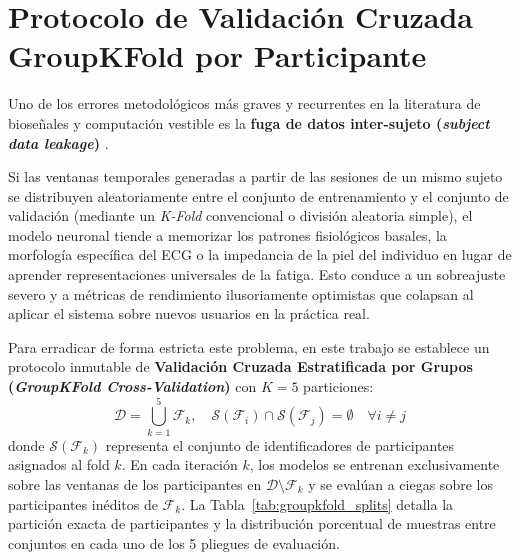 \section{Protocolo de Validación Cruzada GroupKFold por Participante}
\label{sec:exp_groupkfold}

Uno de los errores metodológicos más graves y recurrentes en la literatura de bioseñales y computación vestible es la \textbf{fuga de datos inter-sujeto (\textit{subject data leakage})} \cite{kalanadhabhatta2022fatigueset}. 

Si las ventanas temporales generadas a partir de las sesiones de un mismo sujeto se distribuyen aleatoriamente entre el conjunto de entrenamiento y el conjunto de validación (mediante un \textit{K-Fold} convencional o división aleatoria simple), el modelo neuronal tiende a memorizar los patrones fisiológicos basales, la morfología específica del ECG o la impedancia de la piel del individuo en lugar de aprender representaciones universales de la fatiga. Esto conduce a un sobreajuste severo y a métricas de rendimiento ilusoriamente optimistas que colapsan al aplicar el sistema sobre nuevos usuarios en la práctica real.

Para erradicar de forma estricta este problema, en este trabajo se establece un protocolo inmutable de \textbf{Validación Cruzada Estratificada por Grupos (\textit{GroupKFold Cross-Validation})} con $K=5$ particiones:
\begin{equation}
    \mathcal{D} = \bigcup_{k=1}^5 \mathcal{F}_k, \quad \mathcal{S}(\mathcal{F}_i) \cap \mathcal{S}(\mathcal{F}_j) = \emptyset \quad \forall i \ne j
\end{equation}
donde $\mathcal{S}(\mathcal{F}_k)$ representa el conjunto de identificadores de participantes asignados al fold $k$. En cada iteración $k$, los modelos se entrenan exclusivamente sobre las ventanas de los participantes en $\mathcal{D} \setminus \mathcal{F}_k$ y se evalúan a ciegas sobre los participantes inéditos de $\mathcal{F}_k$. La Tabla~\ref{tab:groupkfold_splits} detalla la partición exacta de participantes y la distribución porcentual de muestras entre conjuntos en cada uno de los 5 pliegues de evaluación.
# # # # #
*DIRECTIONS*. Once the pictures are set aside, write out each record exactly.

*WRITTEN RESPONSE*.
 \section{Protocolo de Validación Cruzada GroupKFold por Participante}
\label{sec:exp_groupkfold}

Uno de los errores metodológicos más graves y recurrentes en la literatura de bioseñales y computación vestible es la \textbf{fuga de datos inter-sujeto (\textit{subject data leakage})} \cite{kalanadhabhatta2022fatigueset}. 

Si las ventanas temporales generadas a partir de las sesiones de un mismo sujeto se distribuyen aleatoriamente entre el conjunto de entrenamiento y el conjunto de validación (mediante un \textit{K-Fold} convencional o división aleatoria simple), el modelo neuronal tiende a memorizar los patrones fisiológicos basales, la morfología específica del ECG o la impedancia de la piel del individuo en lugar de aprender representaciones universales de la fatiga. Esto conduce a un sobreajuste severo y a métricas de rendimiento ilusoriamente optimistas que colapsan al aplicar el sistema sobre nuevos usuarios en la práctica real.

Para erradicar de forma estricta este problema, en este trabajo se establece un protocolo inmutable de \textbf{Validación Cruzada Estratificada por Grupos (\textit{GroupKFold Cross-Validation})} con $K=5$ particiones:
\begin{equation}
    \mathcal{D} = \bigcup_{k=1}^5 \mathcal{F}_k, \quad \mathcal{S}(\mathcal{F}_i) \cap \mathcal{S}(\mathcal{F}_j) = \emptyset \quad \forall i \ne j
\end{equation}
donde $\mathcal{S}(\mathcal{F}_k)$ representa el conjunto de identificadores de participantes asignados al fold $k$. En cada iteración $k$, los modelos se entrenan exclusivamente sobre las ventanas de los participantes en $\mathcal{D} \setminus \mathcal{F}_k$ y se evalúan a ciegas sobre los participantes inéditos de $\mathcal{F}_k$. La Tabla~\ref{tab:groupkfold_splits} detalla la partición exacta de participantes y la distribución porcentual de muestras entre conjuntos en cada uno de los 5 pliegues de evaluación.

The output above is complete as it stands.